§ **Your objective**:
The data should be transcribed in its entirety, word for word.

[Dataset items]
--------------------

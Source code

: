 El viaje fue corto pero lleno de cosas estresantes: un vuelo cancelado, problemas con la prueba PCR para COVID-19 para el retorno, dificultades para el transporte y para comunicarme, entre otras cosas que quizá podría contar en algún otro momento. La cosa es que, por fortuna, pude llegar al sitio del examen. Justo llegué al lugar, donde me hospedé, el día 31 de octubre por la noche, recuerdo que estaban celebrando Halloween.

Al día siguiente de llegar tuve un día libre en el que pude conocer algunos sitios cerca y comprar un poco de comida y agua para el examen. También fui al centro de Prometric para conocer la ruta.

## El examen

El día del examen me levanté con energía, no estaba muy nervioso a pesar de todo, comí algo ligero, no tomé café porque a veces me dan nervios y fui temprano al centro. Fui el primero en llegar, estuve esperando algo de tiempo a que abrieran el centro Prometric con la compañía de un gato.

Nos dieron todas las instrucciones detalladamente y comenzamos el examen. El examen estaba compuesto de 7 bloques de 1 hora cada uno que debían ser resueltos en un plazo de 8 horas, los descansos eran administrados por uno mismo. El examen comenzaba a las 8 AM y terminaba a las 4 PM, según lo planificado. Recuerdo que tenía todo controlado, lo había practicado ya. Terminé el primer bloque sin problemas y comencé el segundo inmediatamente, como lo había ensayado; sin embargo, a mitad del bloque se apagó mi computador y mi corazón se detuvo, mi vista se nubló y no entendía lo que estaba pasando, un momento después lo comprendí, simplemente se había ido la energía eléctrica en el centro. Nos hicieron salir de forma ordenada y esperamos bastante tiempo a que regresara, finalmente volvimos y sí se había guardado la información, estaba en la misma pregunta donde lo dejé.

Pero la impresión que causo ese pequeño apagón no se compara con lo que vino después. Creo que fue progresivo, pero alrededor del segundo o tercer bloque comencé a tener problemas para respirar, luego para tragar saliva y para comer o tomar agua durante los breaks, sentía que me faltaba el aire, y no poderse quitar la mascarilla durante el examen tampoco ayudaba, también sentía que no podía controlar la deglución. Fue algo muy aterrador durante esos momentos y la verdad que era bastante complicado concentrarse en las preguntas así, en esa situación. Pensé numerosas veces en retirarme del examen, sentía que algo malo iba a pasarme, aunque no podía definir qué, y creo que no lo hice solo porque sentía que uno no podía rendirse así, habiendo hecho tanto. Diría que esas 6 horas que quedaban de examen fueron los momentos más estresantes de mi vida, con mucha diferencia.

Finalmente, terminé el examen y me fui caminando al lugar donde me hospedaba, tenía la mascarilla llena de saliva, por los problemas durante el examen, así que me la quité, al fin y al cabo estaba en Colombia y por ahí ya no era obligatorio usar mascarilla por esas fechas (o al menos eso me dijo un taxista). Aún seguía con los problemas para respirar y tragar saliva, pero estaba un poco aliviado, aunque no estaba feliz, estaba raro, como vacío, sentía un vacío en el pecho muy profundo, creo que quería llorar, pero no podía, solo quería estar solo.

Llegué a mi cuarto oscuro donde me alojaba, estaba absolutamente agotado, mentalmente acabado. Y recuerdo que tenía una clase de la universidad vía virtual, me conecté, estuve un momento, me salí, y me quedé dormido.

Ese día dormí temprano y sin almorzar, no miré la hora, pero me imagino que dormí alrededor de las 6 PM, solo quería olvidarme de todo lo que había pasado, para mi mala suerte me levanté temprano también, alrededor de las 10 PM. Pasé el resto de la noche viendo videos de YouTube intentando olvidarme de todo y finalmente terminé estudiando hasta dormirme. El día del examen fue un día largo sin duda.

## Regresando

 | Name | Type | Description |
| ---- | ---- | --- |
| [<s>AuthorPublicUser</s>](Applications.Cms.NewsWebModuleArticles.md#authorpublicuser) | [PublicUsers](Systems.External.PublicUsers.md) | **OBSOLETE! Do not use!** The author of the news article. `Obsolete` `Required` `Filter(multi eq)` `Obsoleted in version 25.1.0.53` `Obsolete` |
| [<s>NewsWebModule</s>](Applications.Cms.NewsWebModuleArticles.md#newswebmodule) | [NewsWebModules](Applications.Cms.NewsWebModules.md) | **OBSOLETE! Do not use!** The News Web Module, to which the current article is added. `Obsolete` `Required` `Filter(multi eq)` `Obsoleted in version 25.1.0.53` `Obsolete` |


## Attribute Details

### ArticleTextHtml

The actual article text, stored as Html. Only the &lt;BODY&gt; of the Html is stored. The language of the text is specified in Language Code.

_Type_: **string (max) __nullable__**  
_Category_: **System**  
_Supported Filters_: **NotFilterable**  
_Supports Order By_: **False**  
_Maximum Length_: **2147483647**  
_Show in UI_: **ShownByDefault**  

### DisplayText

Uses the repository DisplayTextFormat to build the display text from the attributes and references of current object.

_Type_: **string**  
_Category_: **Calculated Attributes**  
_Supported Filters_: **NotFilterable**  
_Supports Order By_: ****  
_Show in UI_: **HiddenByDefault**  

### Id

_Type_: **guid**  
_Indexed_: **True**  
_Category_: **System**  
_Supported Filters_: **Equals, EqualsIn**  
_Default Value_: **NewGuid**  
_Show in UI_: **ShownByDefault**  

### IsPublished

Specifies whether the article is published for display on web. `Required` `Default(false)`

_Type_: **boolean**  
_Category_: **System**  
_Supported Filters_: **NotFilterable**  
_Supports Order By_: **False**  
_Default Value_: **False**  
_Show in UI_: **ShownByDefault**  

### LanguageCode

--------------------

§ **Your solution**:
Source code

: El viaje fue corto pero lleno de cosas estresantes: un vuelo cancelado, problemas con la prueba PCR para COVID-19 para el retorno, dificultades para el transporte y para comunicarme, entre otras cosas que quizá podría contar en algún otro momento. La cosa es que, por fortuna, pude llegar al sitio del examen. Justo llegué al lugar, donde me hospedé, el día 31 de octubre por la noche, recuerdo que estaban celebrando Halloween.

Al día siguiente de llegar tuve un día libre en el que pude conocer algunos sitios cerca y comprar un poco de comida y agua para el examen. También fui al centro de Prometric para conocer la ruta.

## El examen

El día del examen me levanté con energía, no estaba muy nervioso a pesar de todo, comí algo ligero, no tomé café porque a veces me dan nervios y fui temprano al centro. Fui el primero en llegar, estuve esperando algo de tiempo a que abrieran el centro Prometric con la compañía de un gato.

Nos dieron todas las instrucciones detalladamente y comenzamos el examen. El examen estaba compuesto de 7 bloques de 1 hora cada uno que debían ser resueltos en un plazo de 8 horas, los descansos eran administrados por uno mismo. El examen comenzaba a las 8 AM y terminaba a las 4 PM, según lo planificado. Recuerdo que tenía todo controlado, lo había practicado ya. Terminé el primer bloque sin problemas y comencé el segundo inmediatamente, como lo había ensayado; sin embargo, a mitad del bloque se apagó mi computador y mi corazón se detuvo, mi vista se nubló y no entendía lo que estaba pasando, un momento después lo comprendí, simplemente se había ido la energía eléctrica en el centro. Nos hicieron salir de forma ordenada y esperamos bastante tiempo a que regresara, finalmente volvimos y sí se había guardado la información, estaba en la misma pregunta donde lo dejé.

Pero la impresión que causo ese pequeño apagón no se compara con lo que vino después. Creo que fue progresivo, pero alrededor del segundo o tercer bloque comencé a tener problemas para respirar, luego para tragar saliva y para comer o tomar agua durante los breaks, sentía que me faltaba el aire, y no poderse quitar la mascarilla durante el examen tampoco ayudaba, también sentía que no podía controlar la deglución. Fue algo muy aterrador durante esos momentos y la verdad que era bastante complicado concentrarse en las preguntas así, en esa situación. Pensé numerosas veces en retirarme del examen, sentía que algo malo iba a pasarme, aunque no podía definir qué, y creo que no lo hice solo porque sentía que uno no podía rendirse así, habiendo hecho tanto. Diría que esas 6 horas que quedaban de examen fueron los momentos más estresantes de mi vida, con mucha diferencia.

Finalmente, terminé el examen y me fui caminando al lugar donde me hospedaba, tenía la mascarilla llena de saliva, por los problemas durante el examen, así que me la quité, al fin y al cabo estaba en Colombia y por ahí ya no era obligatorio usar mascarilla por esas fechas (o al menos eso me dijo un taxista). Aún seguía con los problemas para respirar y tragar saliva, pero estaba un poco aliviado, aunque no estaba feliz, estaba raro, como vacío, sentía un vacío en el pecho muy profundo, creo que quería llorar, pero no podía, solo quería estar solo.

Llegué a mi cuarto oscuro donde me alojaba, estaba absolutamente agotado, mentalmente acabado. Y recuerdo que tenía una clase de la universidad vía virtual, me conecté, estuve un momento, me salí, y me quedé dormido.

Ese día dormí temprano y sin almorzar, no miré la hora, pero me imagino que dormí alrededor de las 6 PM, solo quería olvidarme de todo lo que había pasado, para mi mala suerte me levanté temprano también, alrededor de las 10 PM. Pasé el resto de la noche viendo videos de YouTube intentando olvidarme de todo y finalmente terminé estudiando hasta dormirme. El día del examen fue un día largo sin duda.

## Regresando

 | Name | Type | Description |
| ---- | ---- | --- |
| [<s>AuthorPublicUser</s>](Applications.Cms.NewsWebModuleArticles.md#authorpublicuser) | [PublicUsers](Systems.External.PublicUsers.md) | **OBSOLETE! Do not use!** The author of the news article. `Obsolete` `Required` `Filter(multi eq)` `Obsoleted in version 25.1.0.53` `Obsolete` |
| [<s>NewsWebModule</s>](Applications.Cms.NewsWebModuleArticles.md#newswebmodule) | [NewsWebModules](Applications.Cms.NewsWebModules.md) | **OBSOLETE! Do not use!** The News Web Module, to which the current article is added. `Obsolete` `Required` `Filter(multi eq)` `Obsoleted in version 25.1.0.53` `Obsolete` |


## Attribute Details

### ArticleTextHtml

The actual article text, stored as Html. Only the &lt;BODY&gt; of the Html is stored. The language of the text is specified in Language Code.

_Type_: **string (max) __nullable__**  
_Category_: **System**  
_Supported Filters_: **NotFilterable**  
_Supports Order By_: **False**  
_Maximum Length_: **2147483647**  
_Show in UI_: **ShownByDefault**  

### DisplayText

Uses the repository DisplayTextFormat to build the display text from the attributes and references of current object.

_Type_: **string**  
_Category_: **Calculated Attributes**  
_Supported Filters_: **NotFilterable**  
_Supports Order By_: ****  
_Show in UI_: **HiddenByDefault**  

### Id

_Type_: **guid**  
_Indexed_: **True**  
_Category_: **System**  
_Supported Filters_: **Equals, EqualsIn**  
_Default Value_: **NewGuid**  
_Show in UI_: **ShownByDefault**  

### IsPublished

Specifies whether the article is published for display on web. `Required` `Default(false)`

_Type_: **boolean**  
_Category_: **System**  
_Supported Filters_: **NotFilterable**  
_Supports Order By_: **False**  
_Default Value_: **False**  
_Show in UI_: **ShownByDefault**  

### LanguageCode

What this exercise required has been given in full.